Q. この映像はどうして「放送禁止」になったの?
みなみが志麻子を守るため。
本作の終盤で、
この映像は取材者である鷲巣みなみさんの希望により放送禁止となった
というテロップが入ります。この映像をお蔵入りさせたのは、みなみだということです。『放送禁止』的に考えるならば、この物語の中に「鷲巣みなみが隠したかったもの」が映っていた、ということになります(放送倫理、BPO的にマズいのはどうなんだという話は一旦忘れましょう)。
推測ですが、おそらくみなみが最も「真実」に近づいていたのだと思います。はじめは乃理くんを保護して、志麻子の洗脳を解くだけだったつもりが、マリアと孟について調べるうちに事の真相に気づいてしまい、それでも親友である志麻子のために治療と記録を続け、終わってみたらコレは出したらマズいですわと。

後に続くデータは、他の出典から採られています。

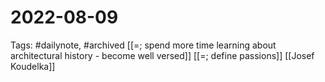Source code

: # 2022-08-09
Tags: #dailynote, #archived 
[[=; spend more time learning about architectural history - become well versed]]
[[=; define passions]]
[[Josef Koudelka]]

この映像を放送してしまうと、孟がマリアを殺害した事実が明るみになってしまう。すると、せっかく志麻子と乃理くんが取り戻した、平穏で幸せな生活も台無しになってしまう。だから放送禁止にした。そういうことなのではないかと思います。
モキュメンタリーの傑作『放送禁止』シリーズ
このように、大きな筋立てや細かい描写の一つ一つが積み重なって、様々な裏設定が見えてきます。一つ一つの発見をどのように解釈するのかは、視聴者に委ねられています。どういう「真実」が見えてくるのかは、視聴者一人ひとりによって変わります。

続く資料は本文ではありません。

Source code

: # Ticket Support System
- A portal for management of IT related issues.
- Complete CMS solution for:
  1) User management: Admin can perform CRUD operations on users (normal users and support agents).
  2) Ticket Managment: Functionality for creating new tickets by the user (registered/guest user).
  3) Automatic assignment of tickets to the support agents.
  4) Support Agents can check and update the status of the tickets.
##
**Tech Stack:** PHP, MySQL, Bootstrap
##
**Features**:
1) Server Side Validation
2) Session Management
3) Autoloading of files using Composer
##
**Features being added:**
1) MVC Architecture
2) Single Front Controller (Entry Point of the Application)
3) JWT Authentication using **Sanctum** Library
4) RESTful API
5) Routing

フェイク・ドキュメンタリーとしての完成度も高く、ともすればドキュメンタリーサイドでのストーリー(本作で言えば洗脳と脱洗脳)に引き込まれてしまいます。その中で小さな真実の欠片を、画面の隅っこや、俳優の演技の細部から探るのが、本作の大きな醍醐味といえるでしょう。
『放送禁止』シリーズでは、唯一の答え、唯一の「真実」が提示されることはありません。上述した私の「考察」も、所詮いち視聴者の見解であり、これが正解であるというわけではありません。観た後で「自分は本当に真実に到達したのだろうか?」ということが確信できないモヤモヤ感が残りますが、どこまでも想像力を掻き立てられる傑作シリーズだと思います。是非一度ご視聴ください。